- Episode no.: Season 3 Episode 17
- Directed by: Eric Stough
- Written by: Trey Parker
- Production code: 317
- Original air date: January 12, 2000

Episode chronology
| ← Previous "Are You There God? It's Me, Jesus" | Next → "The Tooth Fairy's Tats 2000" |
- South Park season 3

= World Wide Recorder Concert =

"World Wide Recorder Concert" (also known as "The Brown Noise") is the seventeenth and final episode of the third season of the animated television series South Park and the 48th episode of the series overall. It was originally broadcast on January 12, 2000. In the episode, the boys feud with children from New York at a gathering of elementary school students for a recorder concert. Meanwhile, Mr. Garrison confronts his father who, he believes, had neglected him in childhood.

==Plot synopsis==
Four million children, including those from Mr. Garrison's class, are scheduled to play "My Country, 'Tis of Thee" at the televised Worldwide Recorder Concert, known as "4 Million Child Blow 2000", in Oklahoma City led by Yoko Ono and Kenny G on Pox, but a flood causes the concert to be relocated to Little Rock, Mr. Garrison's hometown. This causes him considerable anxiety (as he confesses to Mr. Mackey) for he had "sexual molestation issues" with his father in the past.

In Arkansas, the boys encounter a hostile group of kids from New York City, also there for the concert, who call them "queefs". At first, the boys do not understand what queef means; assuming the New York kids had made the word up, the boys try to get back at them by making up their own word: mung, which as it turns out, is a real word meaning "the stuff that comes out when you push down on a pregnant woman's stomach". Even the other South Park kids know this word, leading to the four being jeered by both the New Yorkers and their own classmates.
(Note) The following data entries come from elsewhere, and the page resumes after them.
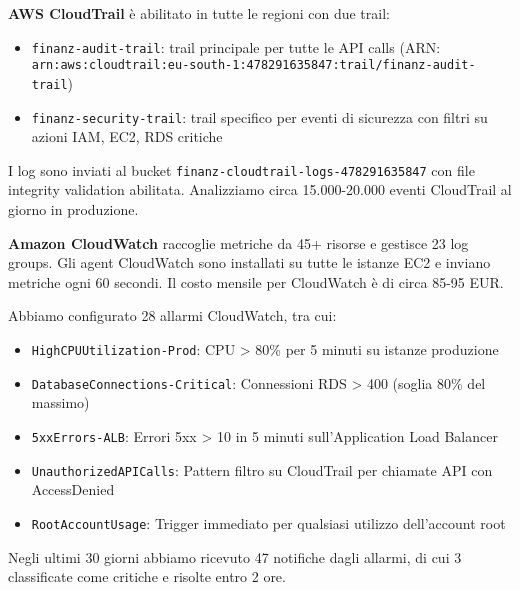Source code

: \textbf{AWS CloudTrail} è abilitato in tutte le regioni con due trail:
\begin{itemize}
    \item \texttt{finanz-audit-trail}: trail principale per tutte le API calls (ARN: \texttt{arn:aws:cloudtrail:eu-south-1:478291635847:trail/finanz-audit-trail})
    \item \texttt{finanz-security-trail}: trail specifico per eventi di sicurezza con filtri su azioni IAM, EC2, RDS critiche
\end{itemize}
I log sono inviati al bucket \texttt{finanz-cloudtrail-logs-478291635847} con file integrity validation abilitata. Analizziamo circa 15.000-20.000 eventi CloudTrail al giorno in produzione.

\textbf{Amazon CloudWatch} raccoglie metriche da 45+ risorse e gestisce 23 log groups. Gli agent CloudWatch sono installati su tutte le istanze EC2 e inviano metriche ogni 60 secondi. Il costo mensile per CloudWatch è di circa 85-95 EUR.

Abbiamo configurato 28 allarmi CloudWatch, tra cui:
\begin{itemize}
    \item \texttt{HighCPUUtilization-Prod}: CPU > 80\% per 5 minuti su istanze produzione
    \item \texttt{DatabaseConnections-Critical}: Connessioni RDS > 400 (soglia 80\% del massimo)
    \item \texttt{5xxErrors-ALB}: Errori 5xx > 10 in 5 minuti sull'Application Load Balancer  
    \item \texttt{UnauthorizedAPICalls}: Pattern filtro su CloudTrail per chiamate API con AccessDenied
    \item \texttt{RootAccountUsage}: Trigger immediato per qualsiasi utilizzo dell'account root
\end{itemize}
Negli ultimi 30 giorni abbiamo ricevuto 47 notifiche dagli allarmi, di cui 3 classificate come critiche e risolte entro 2 ore.


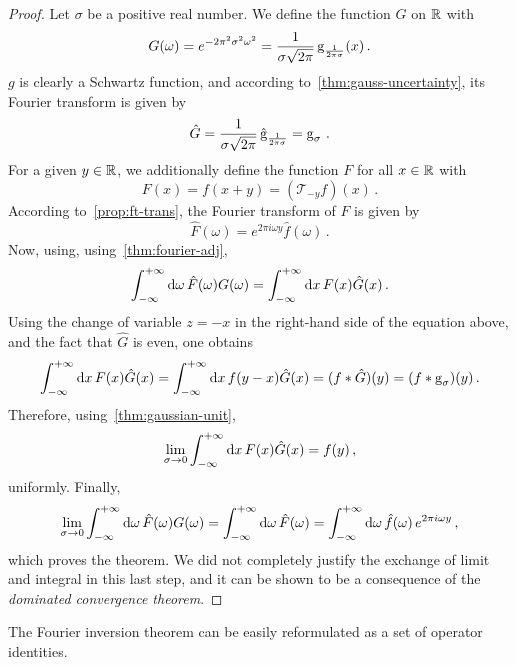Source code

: \begin{proof}
  Let $\sigma$ be a positive real number. We define the function $G$ on $\mathbb{R}$ with
  \begin{equation}
    G(\omega)=e^{-2\pi^2\sigma^2\omega^2}
    =\frac{1}{\sigma\sqrt{2\pi}}\operatorname{g}_{\frac{1}{2\pi\sigma}}(x)\,.
  \end{equation}
  $g$ is clearly a Schwartz function, and according to~\cref{thm:gauss-uncertainty}, its
  Fourier transform is given by
  \begin{equation}
    \hat{G}=\frac{1}{\sigma\sqrt{2\pi}}\,\hat{\operatorname{g}}_{\frac{1}{2\pi\sigma}}
    =\operatorname{g}_{\sigma}\,.
  \end{equation}
  For a given $y\in\mathbb{R}$, we additionally define the function $F$ for all $x\in\mathbb{R}$ with
  \begin{equation}
    F(x)=f(x+y)=(\mathcal{T}_{-y}f)(x)\,.
  \end{equation}
  According to~\cref{prop:ft-trans}, the Fourier transform of $F$ is given by
  \begin{equation}
    \hat{F}(\omega)=e^{2\pi i\omega y}\hat{f}(\omega)\,.
  \end{equation}
  Now, using, using~\cref{thm:fourier-adj},
  \begin{equation}
    \int_{-\infty}^{+\infty}\mathrm{d}{\omega}\,\hat{F}(\omega)G(\omega)=\int_{-\infty}^{+\infty}\mathrm{d}{x}\,F(x)\hat{G}(x)\,.
  \end{equation}
  Using the change of variable $z=-x$ in the right-hand side of the equation above, and
  the fact that $\hat{G}$ is even, one obtains
  \begin{equation}
    \int_{-\infty}^{+\infty}\mathrm{d}{x}\,F(x)\hat{G}(x)=\int_{-\infty}^{+\infty}\mathrm{d}{x}\,f(y-x)\hat{G}(x)=(f\ast\hat{G})(y)
    =(f\ast\operatorname{g}_{\sigma})(y)\,.
  \end{equation}
  Therefore, using~\cref{thm:gaussian-unit},
  \begin{equation}
    \lim_{\sigma\to 0}\int_{-\infty}^{+\infty}\mathrm{d}{x}\,F(x)\hat{G}(x)=f(y)\,,
  \end{equation}
  uniformly. Finally,
  \begin{equation}
    \lim_{\sigma\to 0}\int_{-\infty}^{+\infty}\mathrm{d}{\omega}\,\hat{F}(\omega)G(\omega)=
    \int_{-\infty}^{+\infty}\mathrm{d}{\omega}\,\hat{F}(\omega)=\int_{-\infty}^{+\infty}\mathrm{d}{\omega}\,\hat{f}(\omega)\,e^{2\pi i\omega y}\,,
  \end{equation}
  which proves the theorem. We did not completely justify the exchange of limit and
  integral in this last step, and it can be shown to be a consequence of the
  \emph{dominated convergence theorem}.
\end{proof}
The Fourier inversion theorem can be easily reformulated as a set of operator identities.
Meanwhile, Mr. Garrison has confronted his father about the issues of sexual molestation; however, the issue was not that his dad had molested him, but rather that he felt neglected because his father had not molested him. When Mr. Mackey finds out about this, he fears Mr. Garrison is so distraught about the issue that he could actually die if Mr. Garrison Sr. does not molest him.
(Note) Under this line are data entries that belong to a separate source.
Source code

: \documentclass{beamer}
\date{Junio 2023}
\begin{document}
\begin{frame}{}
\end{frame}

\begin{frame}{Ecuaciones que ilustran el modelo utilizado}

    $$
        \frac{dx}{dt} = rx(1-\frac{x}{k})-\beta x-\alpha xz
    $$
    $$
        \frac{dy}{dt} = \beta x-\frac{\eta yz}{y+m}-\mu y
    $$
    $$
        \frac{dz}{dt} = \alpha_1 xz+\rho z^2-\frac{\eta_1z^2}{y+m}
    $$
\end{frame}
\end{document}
On the night before the concert, the boys want to find a way to get back at the New York kids, and when Cartman succeeds in his efforts to discover the legendary "brown noise", a sound made with the recorder that causes the listener to lose control of their bowels and "crap their pants", the boys plan to trick the New York kids into playing it. However, by accident, the altered sheet music for the concert is discovered by the organizer of the concert and is photocopied and redistributed to everyone. Later that night, Mr. Garrison is molested in the middle of the night by a mysterious stranger, and he sets off for the concert happy to have sorted things out with his father. After he leaves, Kenny G exits a closet and refuses $100 from Mr. Garrison's father, revealing that Kenny G is actually the one who molested Mr. Garrison that night.

During the concert, the boys discover that everyone is playing the altered sheet music containing the brown note, and they race to stop the concert. But they are too late and the note is played, and with the power of four million recorders behind it, everyone in the world ends up defecating in their pants, whether they are watching the broadcast or otherwise. Some, e.g. Kenny, soil themselves to death (although, at the end of episode, Kenny is seen, alive and healthy, in the bus with the other kids). On the way back to the bus, Mr. Mackey briefly explains to the boys what a queef is, describing it as "a vaginal expulsion of gas, m'kay." Shortly after the incident, the New York kids show up again, but they become very impressed by the boys' prank and take back the negative feelings directed at them. Afterwards, Mr. Garrison is passionately kissed by Kenny G before leaving and thanks him, noting that he kisses just like his father, and the class then leaves and drives off into the stars.

==Episode ratings==

===United Kingdom===
This was the first episode of South Park to be rated 18 in the UK for its video/DVD-release, due to the subplot in which Mr. Garrison wants to be sexually molested by his father. On the 2008 DVD release of Season 3, it was lowered to a 15 certificate.